459, place Einstein, Chicoutimi, Québec, G7H 6A9

et

JEAN-PHILIPPE HARVEY

532, rue Marguerite-Tellier, Chicoutimi, Québec, G7H 6C1

Mis en cause

 

______________________________________________________________________

 

JUGEMENT SUR REQUÊTE EN IRRECEVABILITÉ

______________________________________________________________________

 

[1]                La rupture du lien d’emploi entre la demanderesse (Groupe Alba) et son ex-directeur général, le défendeur Luc Vaillancourt, laisse entrevoir un large contentieux en raison, notamment, du fait que le défendeur détient aussi les qualités d’administrateur et actionnaire de son ex-employeur.

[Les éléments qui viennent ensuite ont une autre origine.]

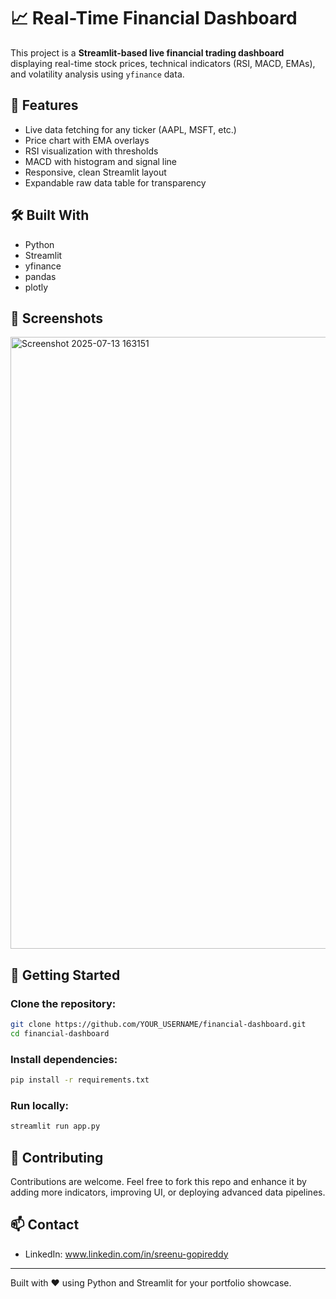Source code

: # 📈 Real-Time Financial Dashboard

This project is a **Streamlit-based live financial trading dashboard** displaying real-time stock prices, technical indicators (RSI, MACD, EMAs), and volatility analysis using `yfinance` data.

## 🚀 Features
- Live data fetching for any ticker (AAPL, MSFT, etc.)
- Price chart with EMA overlays
- RSI visualization with thresholds
- MACD with histogram and signal line
- Responsive, clean Streamlit layout
- Expandable raw data table for transparency

## 🛠️ Built With
- Python
- Streamlit
- yfinance
- pandas
- plotly


## 📸 Screenshots
<img width="1919" height="979" alt="Screenshot 2025-07-13 163151" src="https://github.com/user-attachments/assets/b92cbfde-24aa-463b-892c-318d69b209eb" />

## 🚀 Getting Started

### Clone the repository:
```bash
git clone https://github.com/YOUR_USERNAME/financial-dashboard.git
cd financial-dashboard
```

### Install dependencies:
```bash
pip install -r requirements.txt
```

### Run locally:
```bash
streamlit run app.py
```

## 🤝 Contributing
Contributions are welcome. Feel free to fork this repo and enhance it by adding more indicators, improving UI, or deploying advanced data pipelines.

## 📫 Contact

- LinkedIn: www.linkedin.com/in/sreenu-gopireddy

---

Built with ❤️ using Python and Streamlit for your portfolio showcase.
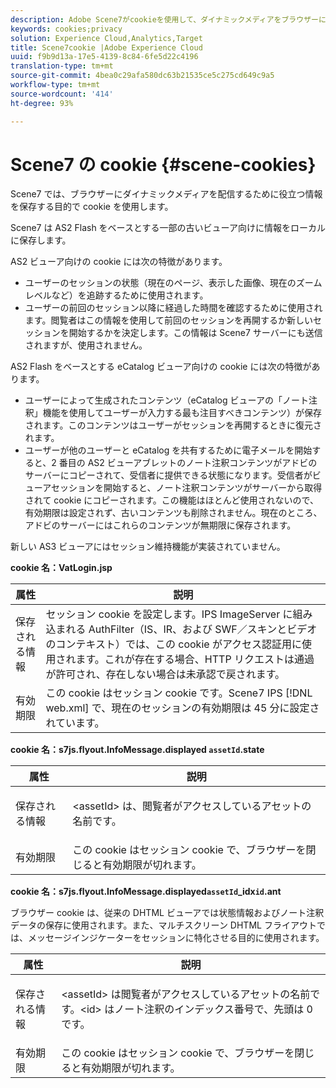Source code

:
 ```yaml
---
description: Adobe Scene7がcookieを使用して、ダイナミックメディアをブラウザーに配信する際に役立つ情報を保存する方法。
keywords: cookies;privacy
solution: Experience Cloud,Analytics,Target
title: Scene7cookie |Adobe Experience Cloud
uuid: f9b9d13a-17e5-4139-8c84-6fe5d22c4196
translation-type: tm+mt
source-git-commit: 4bea0c29afa580dc63b21535ce5c275cd649c9a5
workflow-type: tm+mt
source-wordcount: '414'
ht-degree: 93%

---
```



# Scene7 の cookie {#scene-cookies}

Scene7 では、ブラウザーにダイナミックメディアを配信するために役立つ情報を保存する目的で cookie を使用します。

Scene7 は AS2 Flash をベースとする一部の古いビューア向けに情報をローカルに保存します。

AS2 ビューア向けの cookie には次の特徴があります。

* ユーザーのセッションの状態（現在のページ、表示した画像、現在のズームレベルなど）を追跡するために使用されます。
* ユーザーの前回のセッション以降に経過した時間を確認するために使用されます。閲覧者はこの情報を使用して前回のセッションを再開するか新しいセッションを開始するかを決定します。この情報は Scene7 サーバーにも送信されますが、使用されません。

AS2 Flash をベースとする eCatalog ビューア向けの cookie には次の特徴があります。

* ユーザーによって生成されたコンテンツ（eCatalog ビューアの「ノート注釈」機能を使用してユーザーが入力する最も注目すべきコンテンツ）が保存されます。このコンテンツはユーザーがセッションを再開するときに復元されます。
* ユーザーが他のユーザーと eCatalog を共有するために電子メールを開始すると、2 番目の AS2 ビューアブレットのノート注釈コンテンツがアドビのサーバーにコピーされて、受信者に提供できる状態になります。受信者がビューアセッションを開始すると、ノート注釈コンテンツがサーバーから取得されて cookie にコピーされます。この機能はほとんど使用されないので、有効期限は設定されず、古いコンテンツも削除されません。現在のところ、アドビのサーバーにはこれらのコンテンツが無期限に保存されます。

新しい AS3 ビューアにはセッション維持機能が実装されていません。

**cookie 名：VatLogin.jsp**

| 属性 | 説明 |
|---|---|
| 保存される情報 | セッション cookie を設定します。IPS ImageServer に組み込まれる AuthFilter（IS、IR、および SWF／スキンとビデオのコンテキスト）では、この cookie がアクセス認証用に使用されます。これが存在する場合、HTTP リクエストは通過が許可され、存在しない場合は未承認で戻されます。 |
| 有効期限 | この cookie はセッション cookie です。Scene7 IPS [!DNL web.xml] で、現在のセッションの有効期限は 45 分に設定されています。 |

**cookie 名：s7js.flyout.InfoMessage.displayed `assetId`.state**

<table id="table_6835D64C5D464A049F576621F2BE3FAD"> 
 <thead> 
  <tr> 
   <th colname="col1" class="entry"> 属性 </th> 
   <th colname="col2" class="entry"> 説明 </th> 
  </tr> 
 </thead>
 <tbody> 
  <tr> 
   <td colname="col1"> 保存される情報 </td> 
   <td colname="col2"> <p>&lt;assetId&gt; は、閲覧者がアクセスしているアセットの名前です。 </p> </td> 
  </tr> 
  <tr> 
   <td colname="col1"> 有効期限 </td> 
   <td colname="col2"> この cookie はセッション cookie で、ブラウザーを閉じると有効期限が切れます。 </td> 
  </tr> 
 </tbody> 
</table>

**cookie 名：s7js.flyout.InfoMessage.displayed`assetId`_idx`id`.ant**

ブラウザー cookie は、従来の DHTML ビューアでは状態情報およびノート注釈データの保存に使用されます。また、マルチスクリーン DHTML フライアウトでは、メッセージインジケーターをセッションに特化させる目的に使用されます。

<table id="table_8F6CC83D32D54BEE99884318AD126C98"> 
 <thead> 
  <tr> 
   <th colname="col1" class="entry"> 属性 </th> 
   <th colname="col2" class="entry"> 説明 </th> 
  </tr> 
 </thead>
 <tbody> 
  <tr> 
   <td colname="col1"> 保存される情報 </td> 
   <td colname="col2"> <p> </p> <p> &lt;assetId&gt; は閲覧者がアクセスしているアセットの名前です。&lt;id&gt; はノート注釈のインデックス番号で、先頭は 0 です。 </p> </td> 
  </tr> 
  <tr> 
   <td colname="col1"> 有効期限 </td> 
   <td colname="col2"> この cookie はセッション cookie で、ブラウザーを閉じると有効期限が切れます。 </td> 
  </tr> 
 </tbody> 
</table>

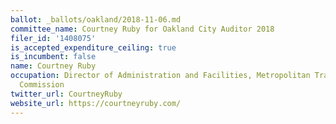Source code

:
 ```yaml
---
ballot: _ballots/oakland/2018-11-06.md
committee_name: Courtney Ruby for Oakland City Auditor 2018
filer_id: '1408075'
is_accepted_expenditure_ceiling: true
is_incumbent: false
name: Courtney Ruby
occupation: Director of Administration and Facilities, Metropolitan Transportation
  Commission
twitter_url: CourtneyRuby
website_url: https://courtneyruby.com/
---
```

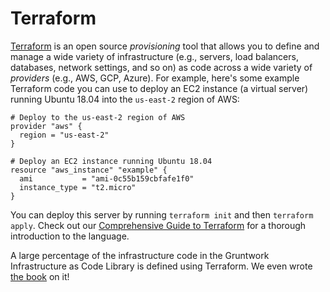 # Terraform

[Terraform](https://www.terraform.io) is an open source _provisioning_ tool that allows you to define and manage a
wide variety of infrastructure (e.g., servers, load balancers, databases, network settings, and so on) as code across
a wide variety of _providers_ (e.g., AWS, GCP, Azure). For example, here's some example Terraform code you can use to
deploy an EC2 instance (a virtual server) running Ubuntu 18.04 into the `us-east-2` region of AWS:

```hcl
# Deploy to the us-east-2 region of AWS
provider "aws" {
  region = "us-east-2"
}

# Deploy an EC2 instance running Ubuntu 18.04
resource "aws_instance" "example" {
  ami           = "ami-0c55b159cbfafe1f0"
  instance_type = "t2.micro"
}
```

You can deploy this server by running `terraform init` and then `terraform apply`. Check out our
[Comprehensive Guide to Terraform](https://blog.gruntwork.io/a-comprehensive-guide-to-terraform-b3d32832baca) for a
thorough introduction to the language.

A large percentage of the infrastructure code in the Gruntwork Infrastructure as Code Library is defined using Terraform. We even
wrote [the book](https://www.terraformupandrunning.com) on it!
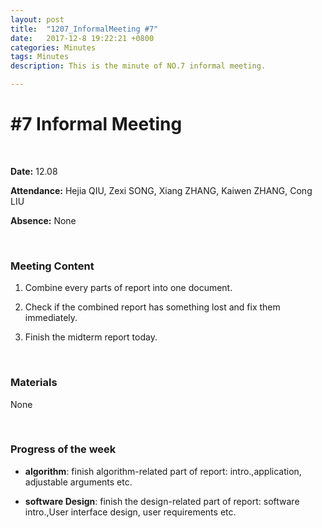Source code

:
 ```yaml
---
layout: post
title:  "1207_InformalMeeting #7"
date:   2017-12-8 19:22:21 +0800
categories: Minutes
tags: Minutes
description: This is the minute of NO.7 informal meeting.

---
```




# #7 Informal Meeting #

<br>

**Date:** 12.08

**Attendance:** Hejia QIU, Zexi SONG,  Xiang ZHANG, Kaiwen ZHANG, Cong LIU

**Absence:** None




<br>

### Meeting Content ###




1. Combine every parts of report into one document.

2. Check if the combined report has something lost and fix them immediately.

3. Finish the midterm report today.







<br>

### Materials ###

None

<br>

### Progress of the week ###

- **algorithm**: finish algorithm-related part of report: intro.,application, adjustable arguments etc.

- **software Design**: finish the design-related part of report: software intro.,User interface design, user requirements etc.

[2]                Ainsi, est déjà amorcée la procédure d’arbitrage prévue à la clause compromissoire contenue à la convention unanime d’actionnaires, intervenue entre les parties, afin de déterminer la valeur des actions détenues par le défendeur.  Des mises en demeure transmises par ce dernier aux autres parties, laissent entrevoir d’éventuels recours en dommages et intérêts ainsi qu’une possibilité de recours en oppression.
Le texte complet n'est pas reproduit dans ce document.